True, but dwarfed by other effects

True: the poorest have lost wages due to immigration. But the effect is small - about one penny an hour off annual pay rises. Measures like increases in the minimum wage dwarf the wage loss. Ending freedom of movement is not a sensible solution to the problem - higher skills is. London4Europe Committee member and former HM Treasury senior civil servant Michael Romberg looks at the data.

How much have UK workers lost

Pretty well every study tells us that the overall impact of EU immigration on the UK is positive. But there is evidence to support the proposition that for those at the bottom of the income distribution wages have been depressed by immigration.

In 2016 Jonathan Portes of NIESR reviewed at the evidence and calculated the loss of earnings of the UK-born in the semi-skilled and unskilled services sector. Looking at data up to 2012, since 2004 the loss was about 1 percent, over a period of 8 years. Average wages in this sector are about £8 an hour.

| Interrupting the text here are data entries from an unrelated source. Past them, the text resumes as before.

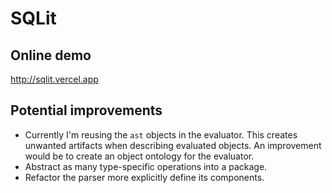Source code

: # SQLit

## Online demo
http://sqlit.vercel.app

## Potential improvements
- Currently I'm reusing the `ast` objects in the evaluator. This creates unwanted artifacts when describing evaluated objects. An improvement would be to create an object ontology for the evaluator.
- Abstract as many type-specific operations into a package. 
- Refactor the parser more explicitly define its components.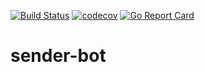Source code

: [![Build Status](https://travis-ci.com/trigun117/sender-bot.svg?branch=master)](https://travis-ci.com/trigun117/sender-bot) [![codecov](https://codecov.io/gh/trigun117/sender-bot/branch/master/graph/badge.svg)](https://codecov.io/gh/trigun117/sender-bot) [![Go Report Card](https://goreportcard.com/badge/github.com/trigun117/sender-bot)](https://goreportcard.com/report/github.com/trigun117/sender-bot)
# sender-bot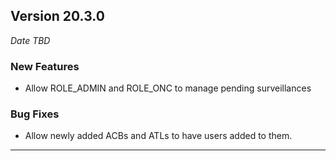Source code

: 
## Version 20.3.0
_Date TBD_

### New Features
* Allow ROLE_ADMIN and ROLE_ONC to manage pending surveillances

### Bug Fixes
* Allow newly added ACBs and ATLs to have users added to them.

---
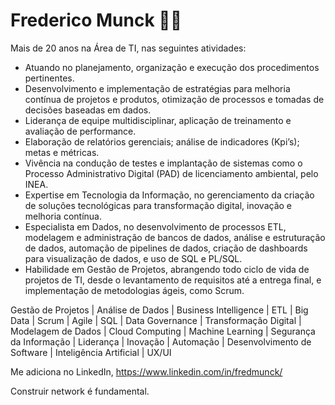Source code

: <!-- ### Hi there 👋 -->

# Frederico Munck 🧑‍💻

Mais de 20 anos na Área de TI, nas seguintes atividades:

- Atuando no planejamento, organização e execução dos procedimentos pertinentes.
- Desenvolvimento e implementação de estratégias para melhoria contínua de projetos e produtos, otimização de processos e tomadas de decisões baseadas em dados.
- Liderança de equipe multidisciplinar, aplicação de treinamento e avaliação de performance.
- Elaboração de relatórios gerenciais; análise de indicadores (Kpi’s); metas e métricas.
- Vivência na condução de testes e implantação de sistemas como o Processo Administrativo Digital (PAD) de licenciamento ambiental, pelo INEA.
- Expertise em Tecnologia da Informação, no gerenciamento da criação de soluções tecnológicas para transformação digital, inovação e melhoria contínua.
- Especialista em Dados, no desenvolvimento de processos ETL, modelagem e administração de bancos de dados, análise e estruturação de dados, automação de pipelines de dados, criação de dashboards para visualização de dados, e uso de SQL e PL/SQL.
- Habilidade em Gestão de Projetos, abrangendo todo ciclo de vida de projetos de TI, desde o levantamento de requisitos até a entrega final, e implementação de metodologias ágeis, como Scrum.

Gestão de Projetos | Análise de Dados | Business Intelligence | ETL | Big Data | Scrum | Agile | SQL | Data Governance | Transformação Digital | Modelagem de Dados | Cloud Computing | Machine Learning | Segurança da Informação | Liderança | Inovação | Automação | Desenvolvimento de Software | Inteligência Artificial | UX/UI

Me adiciona no LinkedIn, https://www.linkedin.com/in/fredmunck/

Construir network é fundamental.


<!--
**fredmunck/fredmunck** is a ✨ _special_ ✨ repository because its `README.md` (this file) appears on your GitHub profile.

Here are some ideas to get you started:

- 🔭 I’m currently working on ...
- 🌱 I’m currently learning ...
- 👯 I’m looking to collaborate on ...
- 🤔 I’m looking for help with ...
- 💬 Ask me about ...
- 📫 How to reach me: ...
- 😄 Pronouns: ...
- ⚡ Fun fact: ...
-->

So that amounted to a reduction in annual pay rises of about a penny an hour.

So, in 2012 these workers would have been earning 8 pence an hour more in the absence of immigration. If we assume a 40 hour week that would give an extra £165 a year (before deductions).

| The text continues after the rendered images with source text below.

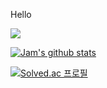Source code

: Hello

<p>
  <img src="https://img.shields.io/badge/Rust-FF7328?style=flat&logo=Rust&logoColor=white"/>
</p>

[![Jam's github stats](https://github-readme-stats.vercel.app/api?username=datactor)](https://github.com/anuraghazra/github-readme-stats)


[![Solved.ac
프로필](http://mazassumnida.wtf/api/v2/generate_badge?boj=jaemina)](https://solved.ac/jaemina)

<!---
datactor/datactor is a ✨ special ✨ repository because its `README.md` (this file) appears on your GitHub profile.
You can click the Preview link to take a look at your changes.
--->
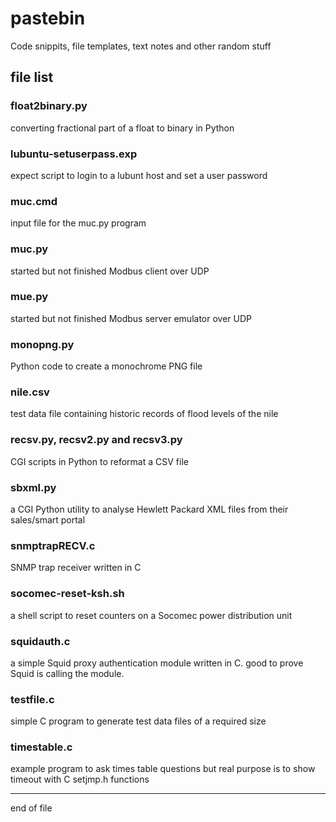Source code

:# pastebin

Code snippits, file templates, text notes and other random stuff

## file list

### float2binary.py

converting fractional part of a float to binary in Python

### lubuntu-setuserpass.exp

expect script to login to a lubunt host and set a user password

### muc.cmd

input file for the muc.py program

### muc.py

started but not finished Modbus client over UDP

### mue.py

started but not finished Modbus server emulator over UDP

### monopng.py

Python code to create a monochrome PNG file

### nile.csv

test data file containing historic records of flood levels of the nile

### recsv.py, recsv2.py and recsv3.py

CGI scripts in Python to reformat a CSV file

### sbxml.py

a CGI Python utility to analyse Hewlett Packard XML files
from their sales/smart portal

### snmptrapRECV.c

SNMP trap receiver written in C

### socomec-reset-ksh.sh

a shell script to reset counters on a Socomec power
distribution unit

### squidauth.c

a simple Squid proxy authentication module written in C.  good
to prove Squid is calling the module.

### testfile.c

simple C program to generate test data files of a required size

### timestable.c

example program to ask times table questions but real purpose is to
show timeout with C setjmp.h functions

-----------------

end of file
 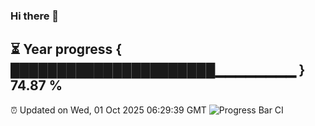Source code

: ### Hi there 👋
⏳ Year progress { ██████████████████████▁▁▁▁▁▁▁▁ } 74.87 %
---
⏰ Updated on Wed, 01 Oct 2025 06:29:39 GMT
![Progress Bar CI](https://github.com/liununu/liununu/workflows/Progress%20Bar%20CI/badge.svg)
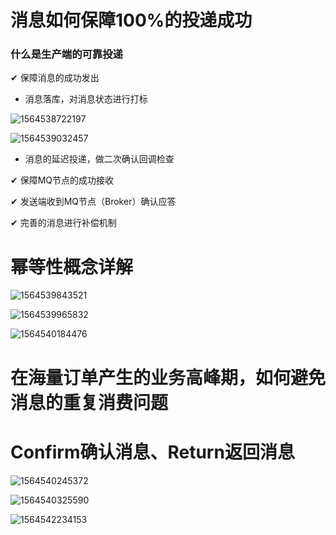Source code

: # 消息如何保障100%的投递成功

### 什么是生产端的可靠投递

✔ 保障消息的成功发出

- 消息落库，对消息状态进行打标

![1564538722197](C:\Users\888\AppData\Roaming\Typora\typora-user-images\1564538722197.png)

![1564539032457](C:\Users\888\AppData\Roaming\Typora\typora-user-images\1564539032457.png)

- 消息的延迟投递，做二次确认回调检查

✔ 保障MQ节点的成功接收

✔ 发送端收到MQ节点（Broker）确认应答

✔ 完善的消息进行补偿机制



# 幂等性概念详解

 ![1564539843521](C:\Users\888\AppData\Roaming\Typora\typora-user-images\1564539843521.png)

![1564539965832](C:\Users\888\AppData\Roaming\Typora\typora-user-images\1564539965832.png)

![1564540184476](C:\Users\888\AppData\Roaming\Typora\typora-user-images\1564540184476.png)

# 在海量订单产生的业务高峰期，如何避免消息的重复消费问题





# Confirm确认消息、Return返回消息

![1564540245372](C:\Users\888\AppData\Roaming\Typora\typora-user-images\1564540245372.png)

![1564540325590](C:\Users\888\AppData\Roaming\Typora\typora-user-images\1564540325590.png)

![1564542234153](C:\Users\888\AppData\Roaming\Typora\typora-user-images\1564542234153.png)

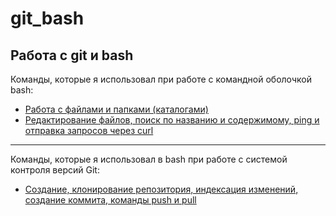 # git_bash
## Работа с git и bash
Команды, которые я использовал при работе с командной оболочкой bash:  
- [Работа с файлами и папками (каталогами)](https://github.com/KSait0/git_bash/blob/main/bash1.txt)
- [Редактирование файлов, поиск по названию и содержимому, ping и отправка запросов через curl](https://github.com/KSait0/git_bash/blob/main/bash2.txt)
---
Команды, которые я использовал в bash при работе с системой контроля версий Git:
- [Создание, клонирование репозитория, индексация изменений, создание коммита, команды push и pull]()
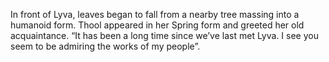 In front of Lyva, leaves began to fall from a nearby tree massing into a humanoid form. Thool appeared in her Spring form and greeted her old acquaintance. “It has been a long time since we’ve last met Lyva. I see you seem to be admiring the works of my people”.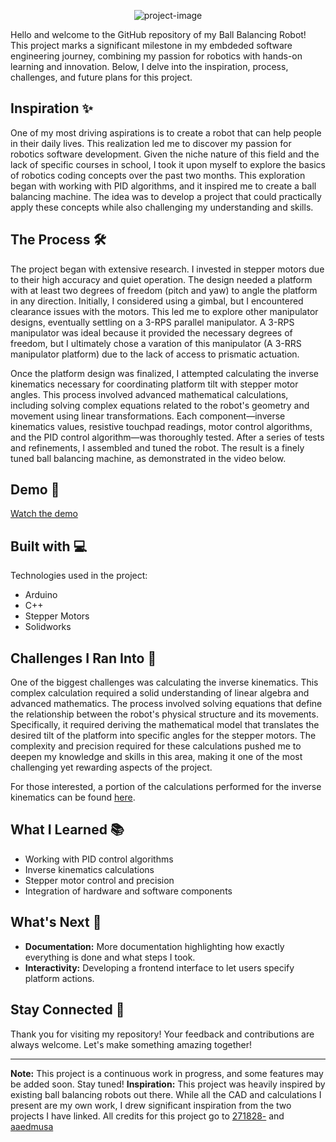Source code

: <p align="center"><img src="https://socialify.git.ci/AnmeetS/Ball-Balancer/image?description=1&amp;font=Bitter&amp;language=1&amp;name=1&amp;owner=1&amp;pattern=Circuit%20Board&amp;theme=Dark" alt="project-image"></p>

Hello and welcome to the GitHub repository of my Ball Balancing Robot! This project marks a significant milestone in my embdeded software engineering journey, combining my passion for robotics with hands-on learning and innovation. Below, I delve into the inspiration, process, challenges, and future plans for this project.

## Inspiration ✨

One of my most driving aspirations is to create a robot that can help people in their daily lives. This realization led me to discover my passion for robotics software development. Given the niche nature of this field and the lack of specific courses in school, I took it upon myself to explore the basics of robotics coding concepts over the past two months. This exploration began with working with PID algorithms, and it inspired me to create a ball balancing machine. The idea was to develop a project that could practically apply these concepts while also challenging my understanding and skills.

## The Process 🛠️

The project began with extensive research. I invested in stepper motors due to their high accuracy and quiet operation. The design needed a platform with at least two degrees of freedom (pitch and yaw) to angle the platform in any direction. Initially, I considered using a gimbal, but I encountered clearance issues with the motors. This led me to explore other manipulator designs, eventually settling on a 3-RPS parallel manipulator. A 3-RPS manipulator was ideal because it provided the necessary degrees of freedom, but I ultimately chose a varation of this manipulator (A 3-RRS manipulator platform) due to the lack of access to prismatic actuation.

Once the platform design was finalized, I attempted calculating the inverse kinematics necessary for coordinating platform tilt with stepper motor angles. This process involved advanced mathematical calculations, including solving complex equations related to the robot's geometry and movement using linear transformations. Each component—inverse kinematics values, resistive touchpad readings, motor control algorithms, and the PID control algorithm—was thoroughly tested. After a series of tests and refinements, I assembled and tuned the robot. The result is a finely tuned ball balancing machine, as demonstrated in the video below.

## Demo 🚀

[Watch the demo](https://www.anmeetsekhon.com/assets/videos/Ball%20Balancing%20Speed%20Up%20Video.mp4)

## Built with 💻

Technologies used in the project:

- Arduino
- C++
- Stepper Motors
- Solidworks

## Challenges I Ran Into 🚧

One of the biggest challenges was calculating the inverse kinematics. This complex calculation required a solid understanding of linear algebra and advanced mathematics. The process involved solving equations that define the relationship between the robot's physical structure and its movements. Specifically, it required deriving the mathematical model that translates the desired tilt of the platform into specific angles for the stepper motors. The complexity and precision required for these calculations pushed me to deepen my knowledge and skills in this area, making it one of the most challenging yet rewarding aspects of the project.

For those interested, a portion of the calculations performed for the inverse kinematics can be found [here](https://github.com/AnmeetS/Ball-Balancer/blob/main/Dynamic%20Plate%20Kinematics.pdf).

## What I Learned 📚

- Working with PID control algorithms
- Inverse kinematics calculations
- Stepper motor control and precision
- Integration of hardware and software components

## What's Next 🔮

- **Documentation:** More documentation highlighting how exactly everything is done and what steps I took.
- **Interactivity:** Developing a frontend interface to let users specify platform actions.

## Stay Connected 📢

Thank you for visiting my repository! Your feedback and contributions are always welcome. Let's make something amazing together!

---

**Note:** This project is a continuous work in progress, and some features may be added soon. Stay tuned!
**Inspiration:** This project was heavily inspired by existing ball balancing robots out there. While all the CAD and calculations I present are my own work, I drew significant inspiration from the two projects I have linked. All credits for this project go to [271828-](https://www.instructables.com/3DOF-Ball-on-Plate-Using-Closed-Loop-Stepper-Motor/) and [aaedmusa](https://www.instructables.com/Ball-Balancer/)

That’s not nothing, especially if you are on the minimum wage – in my example total earnings would have been £16,500. But it is not much. 1% is 1%.

There is no reason to think that the effects in the subsequent years will have been radically different.

What else is going on

Technological change, decline in trades union power, changing consumer tastes, trade, domestic competition, in-work and other benefits, the level of subsidised rents – these are just some of the other factors that affect real pay and real effective incomes.

The Brexit-induced fall in the value of Sterling is one contributor to families being £900 worse off than expected in the Bank of England’s forecasts.

Look at changes in the minimum wage: in 2004 the adult rate was £4.85; in 2012 £6.19. For the 40 hour week that I assumed above, the annual increase would have been £2,800. Today the minimum wage is £7.83.

These effects dwarf the effect of immigration. NIESR make their point in a video.

More evidence

The Full Fact 2017 review of the evidence sets out more fully that effects of immigration on wages are small even when looking at particular groups. They also explain that effects are biggest on individuals who are themselves recent immigrants, rather than on the UK-born. Full Fact link through to the Migration Observatory, part of Oxford University (not to be confused with pressure group Migration Watch), who publish thorough research on all aspects of immigration, including this briefing on the labour market effects.

In January 2017, Sir Stephen Nickell, complained about Leave campaigners’ misuse of his research report. He said that the reality was: “They [low-skilled workers] lose out by an infinitesimally small amount.”

In September 2017 Vince Cable made a political statement about how during the coalition government Theresa May had blocked the publication of research showing that immigration had very little impact on wages.

And the solution is

Trying to solve the problem of low pay by ending immigration is not going to work.

The main solution is for the worker to rise up the productivity ladder from being un- or semi-skilled. That depends on personal attitudes and on an education and training system that equips people better for life-long learning for more productive work.

Using the effect on wages to justify a reduction in immigration is not grounded in evidence. It feeds a desire to find a category of individuals to blame for the problems of individuals and of society.